第52章 日本経済の強味、独自性を知る
第52章 日本経済の強味、独自性を知る
文=今 静行
総崩れの世界経済、日本も例外ではない
無茶苦茶な話だ。返済能力のない人たちにサブプライムローンという安易な貸し付けが横行し、さらにそれを証券化した上、いい加減な格付けで多くの人たちを信用させ世界中に売りさばいてきた。
要するに住宅向けサラ金そのものといい切れる。背景には土地や家屋は永久に上がり続けるという思い込みがあった。
無限に上昇し続けるものなどあり得ない。イージーな貸し付けは焦げつき、すべての金融機関(銀行・証券会社など)がアッという間に破綻、倒産した。これがアメリカ発、世界金融危機である。
投資より貯蓄を重視する日本人の国民性もあって、アメリカのうまい話に飛びつくようなことを余りしなかったので、比較的、被害は少なかった。
しかし、世界的金融危機は不況をもたらしている。外需依存つまり輸出に精出している日本経済に対する影響は強く、日本も百年も一度といわれる不況のさなかに立たされているとみていい。
他の諸外国とは違う日本の“良さ”とは……
なにはともあれ、ここに一つの数字を示したい。

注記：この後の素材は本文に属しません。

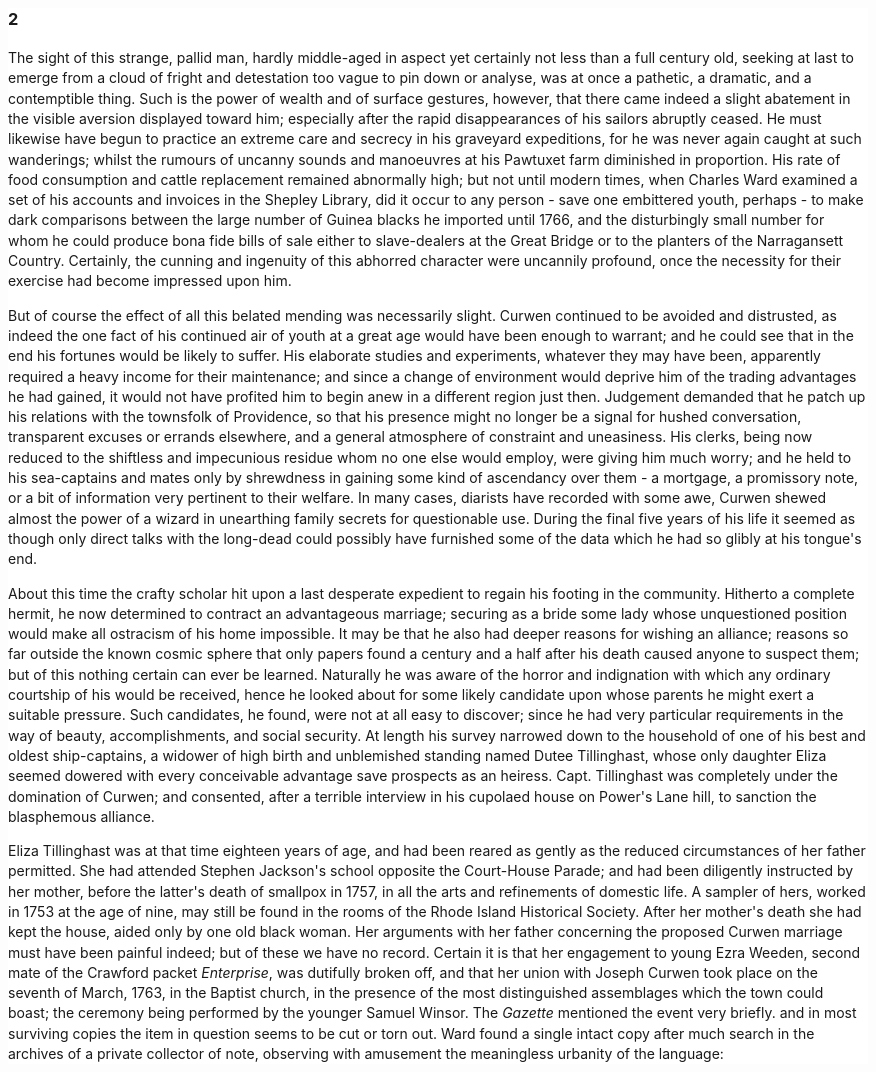 
### 2

The sight of this strange, pallid man, hardly middle-aged in aspect yet certainly not less than a full century old, seeking at last to emerge from a cloud of fright and detestation too vague to pin down or analyse, was at once a pathetic, a dramatic, and a contemptible thing. Such is the power of wealth and of surface gestures, however, that there came indeed a slight abatement in the visible aversion displayed toward him; especially after the rapid disappearances of his sailors abruptly ceased. He must likewise have begun to practice an extreme care and secrecy in his graveyard expeditions, for he was never again caught at such wanderings; whilst the rumours of uncanny sounds and manoeuvres at his Pawtuxet farm diminished in proportion. His rate of food consumption and cattle replacement remained abnormally high; but not until modern times, when Charles Ward examined a set of his accounts and invoices in the Shepley Library, did it occur to any person - save one embittered youth, perhaps - to make dark comparisons between the large number of Guinea blacks he imported until 1766, and the disturbingly small number for whom he could produce bona fide bills of sale either to slave-dealers at the Great Bridge or to the planters of the Narragansett Country. Certainly, the cunning and ingenuity of this abhorred character were uncannily profound, once the necessity for their exercise had become impressed upon him.

But of course the effect of all this belated mending was necessarily slight. Curwen continued to be avoided and distrusted, as indeed the one fact of his continued air of youth at a great age would have been enough to warrant; and he could see that in the end his fortunes would be likely to suffer. His elaborate studies and experiments, whatever they may have been, apparently required a heavy income for their maintenance; and since a change of environment would deprive him of the trading advantages he had gained, it would not have profited him to begin anew in a different region just then. Judgement demanded that he patch up his relations with the townsfolk of Providence, so that his presence might no longer be a signal for hushed conversation, transparent excuses or errands elsewhere, and a general atmosphere of constraint and uneasiness. His clerks, being now reduced to the shiftless and impecunious residue whom no one else would employ, were giving him much worry; and he held to his sea-captains and mates only by shrewdness in gaining some kind of ascendancy over them - a mortgage, a promissory note, or a bit of information very pertinent to their welfare. In many cases, diarists have recorded with some awe, Curwen shewed almost the power of a wizard in unearthing family secrets for questionable use. During the final five years of his life it seemed as though only direct talks with the long-dead could possibly have furnished some of the data which he had so glibly at his tongue's end.

About this time the crafty scholar hit upon a last desperate expedient to regain his footing in the community. Hitherto a complete hermit, he now determined to contract an advantageous marriage; securing as a bride some lady whose unquestioned position would make all ostracism of his home impossible. It may be that he also had deeper reasons for wishing an alliance; reasons so far outside the known cosmic sphere that only papers found a century and a half after his death caused anyone to suspect them; but of this nothing certain can ever be learned. Naturally he was aware of the horror and indignation with which any ordinary courtship of his would be received, hence he looked about for some likely candidate upon whose parents he might exert a suitable pressure. Such candidates, he found, were not at all easy to discover; since he had very particular requirements in the way of beauty, accomplishments, and social security. At length his survey narrowed down to the household of one of his best and oldest ship-captains, a widower of high birth and unblemished standing named Dutee Tillinghast, whose only daughter Eliza seemed dowered with every conceivable advantage save prospects as an heiress. Capt. Tillinghast was completely under the domination of Curwen; and consented, after a terrible interview in his cupolaed house on Power's Lane hill, to sanction the blasphemous alliance.

Eliza Tillinghast was at that time eighteen years of age, and had been reared as gently as the reduced circumstances of her father permitted. She had attended Stephen Jackson's school opposite the Court-House Parade; and had been diligently instructed by her mother, before the latter's death of smallpox in 1757, in all the arts and refinements of domestic life. A sampler of hers, worked in 1753 at the age of nine, may still be found in the rooms of the Rhode Island Historical Society. After her mother's death she had kept the house, aided only by one old black woman. Her arguments with her father concerning the proposed Curwen marriage must have been painful indeed; but of these we have no record. Certain it is that her engagement to young Ezra Weeden, second mate of the Crawford packet _Enterprise_, was dutifully broken off, and that her union with Joseph Curwen took place on the seventh of March, 1763, in the Baptist church, in the presence of the most distinguished assemblages which the town could boast; the ceremony being performed by the younger Samuel Winsor. The _Gazette_ mentioned the event very briefly. and in most surviving copies the item in question seems to be cut or torn out. Ward found a single intact copy after much search in the archives of a private collector of note, observing with amusement the meaningless urbanity of the language:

日本の家計(個人)の金融資産残高は最新の2007年確定で1544兆8347億円。約1500兆円とおぼえておくといいだろう。
3年前の2004年の1430兆円に比べ115兆円も増加していることがわかる。金融資産がこの大不況の時代に増加しつづけている先進国は日本だけである。外国から借金もしないで自力で消費支出や住宅なども建てられるということである。
こんな国は日本だけであり、強味そのものである。
さらに日本の貿易は年間で約11兆円の黒字国である。2007年の数字をみてみよう。
輸出は約84兆円に対し輸入は73兆強。輸出から輸入を差し引いた貿易黒字はざっと11兆円になる。恒常的に日本はずっと貿易黒字国だ。大変なプラス要因と受け止めてよい。参加までにあげておくと、日本と貿易額(輸出、輸入額の合計)が多い国は中国がトップで次いでアメリカ、韓国、台湾、オーストラリア、タイなどの順になっている。
留意しておきたいのは2007年には、中国がアメリカを抜いて最大の貿易相手国になったという点である。
人権、宗教問題のほとんど無い国ニッポンと治安の良さ
日本には人権、宗教問題は無いといっても差し支えないだろう。キリスト教と仏教徒が血を流すようなことはないし、同じ宗教同志が暴力沙汰を起こすことは無い。このような国は世界でも稀な国といえる。絶対的な強味の一つといい切れるだろう。
文盲率ゼロ、つまり識字率100%という教育水準の高さも世界に誇れるものである。
教育は“百年の計”というが、まだ貧しかった明治、大正時代、そこに町があり村があれば小学校や文教所をつくり読み書き、計算ができないような人が一人もいないようにわれわれの先輩は教育に全力投球した。これが今日の繁栄につながっていることを片時も忘れてはならないと思う。マネーがすべてというアメリカとは本質的に違うことを心してほしい。